‘Enough is enough’. Glen Kamara’s impassioned statement about the racist abuse he received during Rangers’ Europa League tie against Slavia Prague at Ibrox had a familiar feel to it.
For starters, note that we didn’t use the phrase ‘alleged racist abuse’ in that opening sentence.
Let no-one be in any doubt here. Slavia’s Ondrej Kudela did not cover his mouth to say, ‘you’re a f****** guy’.
As excuses go, it’s probably on a par with Johnny Cochrane’s infamous glove-related ‘if it doesn’t fit, you must acquit’ defence of OJ Simpson during the 1990s.
The fact that Kupela cupped his mouth, coupled with Kamara’s incredulous reaction, tells you everything you need to know.
The question now is what happens next? Football has been littered with instances of this nature for far too long now.
Unfortunately, football’s governing bodies have shown themselves to be completely incapable of tackling the issue of racism.
Punishments such as fines and stadium closures have been tried, but they have not had the desired effect.
Experts on racism argue that it is a cultural and institutional issue that needs long-term solutions and re-education.
While this is largely true, football cannot afford to wait around for governments to fix a societal problem, especially when some of the politicians involved are racists themselves.
As things stand, racists are being allowed to spew their bile in football without fear of repercussions. This must change.
Back in the 1970s and 80s, hooliganism was a major issue for football.
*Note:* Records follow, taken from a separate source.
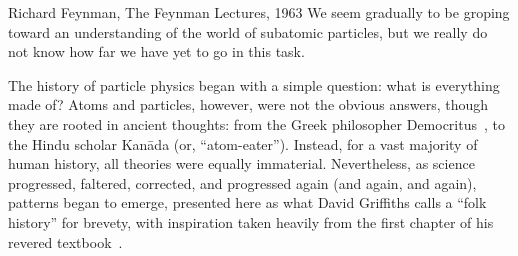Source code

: \begin{dissertationintroduction}
\begin{aquote}{Richard Feynman, The Feynman Lectures, 1963}
    We seem gradually to be groping toward an understanding of the world of subatomic particles, but we really do not know how far we have yet to go in this task.
\end{aquote}
The history of particle physics began with a simple question: what is everything made of? 
Atoms and particles, however, were not the obvious answers, though they are rooted in ancient thoughts: from the Greek philosopher Democritus~\cite{Taylor1419554}, to the Hindu scholar Kan\=ada (or, ``atom-eater''). %
Instead, for a vast majority of human history, all theories were equally immaterial. 
Nevertheless, as science progressed, faltered, corrected, and progressed again (and again, and again), patterns began to emerge, presented here as what David Griffiths calls a ``folk history'' for brevety, with inspiration taken heavily from the first chapter of his revered textbook~\cite{Griffiths}.  


\end{dissertationintroduction}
Again, this was a societal problem, but the sport attempted to get its house in order.
The five-year ban from European competitions issued to English clubs sent a strong message that hooliganism would not be tolerated.
The national governing body and its clubs were forced to take appropriate action.
While the issue of mindless morons beating the hell out of each other still exists, football isn’t impacted in the same way.
Taking a similar course of action to eradicate racism in football could be equally effective. Would it make racism go away? No, that can only be addressed by changes in society.
However, if clubs were under the threat of a five-year ban for racist incidents, they would soon start to take the issue seriously.
Small fines and closing stadiums for a couple of games does not work. UEFA and FIFA must not be allowed to continue to nod the racism issue onto society’s shoulders.
Stiff penalties must be introduced – not in a few years, but NOW. As Kamara said – enough is enough.